Arbeitsrecht – Erbrecht - Schulrecht

WDR muss „Bündnis Sahra Wagenknecht“ zur „Wahlarena 2024 Europa“ einladen

Europaflagge

Aktenzeichen: 13 B 494/24 (I. Instanz VG Köln 6 L 928/24)

Es ist ein immer wiederkehrendes Ritual: Fernsehsender laden Parteien zu einer Wahlarena ein, berücksichtigen aber nicht alle angetretenen Parteien. Daraufhin klagen die nicht eingeladenen Parteien sich in die Sendung.

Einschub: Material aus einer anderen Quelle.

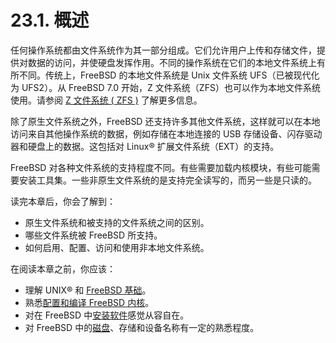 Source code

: # 23.1. 概述

任何操作系统都由文件系统作为其一部分组成。它们允许用户上传和存储文件，提供对数据的访问，并使硬盘发挥作用。不同的操作系统在它们的本地文件系统上有所不同。传统上，FreeBSD 的本地文件系统是 Unix 文件系统 UFS（已被现代化为 UFS2）。从 FreeBSD 7.0 开始，Z 文件系统（ZFS）也可以作为本地文件系统使用。请参阅 [Z 文件系统 ( ZFS )](https://docs.freebsd.org/en/books/handbook/zfs/index.html#zfs) 了解更多信息。

除了原生文件系统之外，FreeBSD 还支持许多其他文件系统，这样就可以在本地访问来自其他操作系统的数据，例如存储在本地连接的 USB 存储设备、闪存驱动器和硬盘上的数据。这包括对 Linux® 扩展文件系统（EXT）的支持。

FreeBSD 对各种文件系统的支持程度不同。有些需要加载内核模块，有些可能需要安装工具集。一些非原生文件系统的是支持完全读写的，而另一些是只读的。

读完本章后，你会了解到：

- 原生文件系统和被支持的文件系统之间的区别。
- 哪些文件系统被 FreeBSD 所支持。
- 如何启用、配置、访问和使用非本地文件系统。

在阅读本章之前，你应该：

- 理解 UNIX® 和 [FreeBSD 基础](https://docs.freebsd.org/en/books/handbook/basics/index.html#basics)。
- 熟悉[配置和编译 FreeBSD 内核](https://docs.freebsd.org/en/books/handbook/kernelconfig/index.html#kernelconfig)。
- 对在 FreeBSD 中[安装软件](https://docs.freebsd.org/en/books/handbook/ports/index.html#ports)感觉从容自在。
- 对 FreeBSD 中的[磁盘](https://docs.freebsd.org/en/books/handbook/disks/index.html#disks)、存储和设备名称有一定的熟悉程度。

Das Bundesverfassungsgericht hat bereits 1962 in seinem Beschluß BVerfGE 14, 121 entschieden:

  1. Die Verteilung von Sendezeiten im Rundfunk zum Zwecke der Wahlpropaganda muß am Grundsatz der gleichen Wettbewerbschancen der politischen Parteien gemessen werden.
  2. Der Grundsatz der gleichen Wettbewerbschancen fordert, daß die Rechtsordnung jeder Partei grundsätzlich die gleichen Möglichkeiten im Wahlkampf und Wahlverfahren und damit die gleiche Chance im Wettbewerb um die Wählerstimmen gewährleistet.
  3. Mit dem Grundsatz der gleichen Wettbewerbschancen verträgt es sich, die jeweilige Bedeutung der politischen Parteien bis zu einem gewissen Grade bei der Bemessung der Sendezeiten zur Wahlpropaganda in Rechnung stellen.

 

Der Westdeutsche Rundfunk (WDR) muß den Spitzenkandidaten der Partei “Bündnis Sahra Wagenknecht” (BSW) zur ARD-Wahlsendung am Donnerstag einladen. Ursprünglich waren nur Vertreter von SPD, CDU, B90/Grüne, FDP, AfD und Linken eingeladen. Die Entscheidung des Oberverwaltungsgerichts Nordrhein-Westfalen (OVG NRW) basiert auf dem verfassungsrechtlichen Gebot der Chancengleichheit für politische Parteien. BSW-Spitzenkandidat Fabio De Masi wird nun in der ARD-“Wahlarena 2024 Europa” Platz nehmen.

Worum geht es:

Am 06.06.2024 findet im Vorfeld der Europawahl die ARD-Sendung „Wahlarena 2024 Europa“ statt. Der Westdeutsche Rundfunk (WDR) lädt Vertreter der Parteien SPD, CDU, CSU, B90/Grüne, FDP, AfD und Die Linke ein. Die Sendung wird als Townhall Meeting gestaltet, bei dem das Publikum den Politikern vorab eingereichte Fragen stellt. Themenrückblicke auf die ablaufende Wahlperiode sind ebenfalls vorgesehen, um die Zahl der Gäste zu begrenzen und eine informationsgewinnende Diskussion zu ermöglichen. Der WDR entschied, nur Parteien einzuladen, die im aktuellen Europäischen Parlament stark vertreten sind und in Deutschland ein relevantes Gewicht haben.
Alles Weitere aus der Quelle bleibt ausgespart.